Directors & Officers Liability Insurance Structure & Types of Claims
Directors & Officers Liability Insurance Structure
D&O as it is typically structured has 3 insuring agreements: A side, B side and C side.
- “A” side indemnifies the directors and officers
- “B” side reimburses the company for its indemnification duty to its directors & officers
- “C” side provides coverage for the entity if it is named in the law suit. (Private companies typically have broader entity coverage under C side than public companies.)
Like most insurance coverages, Directors & Officers Liability insurance started out one way and evolved into something a bit different spurred on by changes in the business community. Initially, D&O was structured to give coverage to just the directors & officers that sit on boards—“A” side coverage.

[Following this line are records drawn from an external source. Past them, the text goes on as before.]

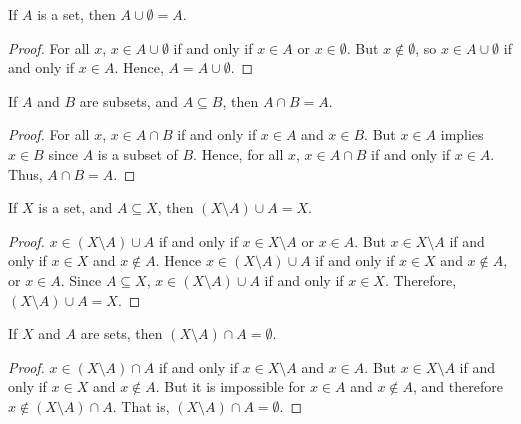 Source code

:             \begin{theorem}
                If $A$ is a set, then $A\cup\emptyset=A$.
            \end{theorem}
            \begin{proof}
                For all $x$, $x\in{A}\cup\emptyset$ if and only if
                $x\in{A}$ or $x\in\emptyset$. But $x\notin\emptyset$, so
                $x\in{A}\cup\emptyset$ if and only if $x\in{A}$. Hence,
                $A=A\cup\emptyset$.
            \end{proof}
            \begin{theorem}
                If $A$ and $B$ are subsets, and $A\subseteq{B}$, then
                $A\cap{B}=A$.
            \end{theorem}
            \begin{proof}
                For all $x$, $x\in{A}\cap{B}$ if and only if $x\in{A}$ and
                $x\in{B}$. But $x\in{A}$ implies $x\in{B}$ since $A$ is a subset
                of $B$. Hence, for all $x$, $x\in{A}\cap{B}$ if and only if
                $x\in{A}$. Thus, $A\cap{B}=A$.
            \end{proof}
            \begin{theorem}
                If $X$ is a set, and $A\subseteq{X}$, then
                $(X\setminus{A})\cup{A}=X$.
            \end{theorem}
            \begin{proof}
                $x\in(X\setminus{A})\cup{A}$ if and only if
                $x\in{X}\setminus{A}$ or $x\in{A}$. But $x\in{X}\setminus{A}$
                if and only if $x\in{X}$ and $x\notin{A}$. Hence
                $x\in(X\setminus{A})\cup{A}$ if and only if
                $x\in{X}$ and $x\notin{A}$, or $x\in{A}$. Since $A\subseteq{X}$,
                $x\in(X\setminus{A})\cup{A}$ if and only if $x\in{X}$.
                Therefore, $(X\setminus{A})\cup{A}=X$.
            \end{proof}
            \begin{theorem}
                If $X$ and $A$ are sets, then
                $(X\setminus{A})\cap{A}=\emptyset$.
            \end{theorem}
            \begin{proof}
                $x\in(X\setminus{A})\cap{A}$ if and only if
                $x\in{X}\setminus{A}$ and $x\in{A}$. But
                $x\in{X}\setminus{A}$ if and only if $x\in{X}$ and
                $x\notin{A}$. But it is impossible for $x\in{A}$ and
                $x\notin{A}$, and therefore $x\notin(X\setminus{A})\cap{A}$.
                That is, $(X\setminus{A})\cap{A}=\emptyset$.
            \end{proof}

After some time, businesses stepped up to offer more financial protection to their directors and officers. Indemnification clauses were written into contracts and corporate bylaws prompting the addition of “B” side to the policy.
And once again after a period of time, another corporate initiative commenced a coverage change. Insurance companies noticed that claims were being brought against the entity itself, so “C” side was added.
Types of Claims
Private companies are at risk for a number of D&O claims from customers, vendors, suppliers, competitors, government regulators, partners or shareholders. The top claims in terms of frequency seem to vary from year to year according to different surveys, but the overall list mostly stays intact.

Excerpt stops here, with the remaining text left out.